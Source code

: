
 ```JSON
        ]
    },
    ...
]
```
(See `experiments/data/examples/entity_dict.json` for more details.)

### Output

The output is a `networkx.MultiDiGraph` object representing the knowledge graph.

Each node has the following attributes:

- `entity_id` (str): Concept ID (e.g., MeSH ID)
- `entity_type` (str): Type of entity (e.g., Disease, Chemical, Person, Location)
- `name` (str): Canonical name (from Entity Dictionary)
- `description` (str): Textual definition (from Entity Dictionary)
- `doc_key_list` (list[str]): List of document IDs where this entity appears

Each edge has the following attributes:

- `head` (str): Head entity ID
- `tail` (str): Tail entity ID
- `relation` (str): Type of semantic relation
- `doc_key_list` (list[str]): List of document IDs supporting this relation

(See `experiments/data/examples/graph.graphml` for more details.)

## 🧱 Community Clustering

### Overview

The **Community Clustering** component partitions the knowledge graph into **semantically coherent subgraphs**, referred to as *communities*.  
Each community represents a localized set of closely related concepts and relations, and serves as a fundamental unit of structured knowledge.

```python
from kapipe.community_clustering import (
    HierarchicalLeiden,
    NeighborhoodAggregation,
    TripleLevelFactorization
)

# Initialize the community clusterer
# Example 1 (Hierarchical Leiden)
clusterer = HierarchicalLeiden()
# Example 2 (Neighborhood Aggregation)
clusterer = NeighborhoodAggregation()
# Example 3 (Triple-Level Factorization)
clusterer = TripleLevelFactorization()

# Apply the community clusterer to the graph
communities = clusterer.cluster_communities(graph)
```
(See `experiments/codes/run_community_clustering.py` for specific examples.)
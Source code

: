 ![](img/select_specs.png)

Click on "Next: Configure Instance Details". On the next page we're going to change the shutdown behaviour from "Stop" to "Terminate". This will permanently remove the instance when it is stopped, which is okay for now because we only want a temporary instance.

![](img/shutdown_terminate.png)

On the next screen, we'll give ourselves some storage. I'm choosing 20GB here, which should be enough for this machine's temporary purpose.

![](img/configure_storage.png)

◆ **TASK**
Nothing but an exact copy of the lines from the start of the entries through the line containing "(e.g., MeSH ID)" belongs in the response.

◆ **SOLUTION FOR THIS EXERCISE**
Source code

:
 ```JSON
        ]
    },
    ...
]
```
(See `experiments/data/examples/entity_dict.json` for more details.)

### Output

The output is a `networkx.MultiDiGraph` object representing the knowledge graph.

Each node has the following attributes:

- `entity_id` (str): Concept ID (e.g., MeSH ID)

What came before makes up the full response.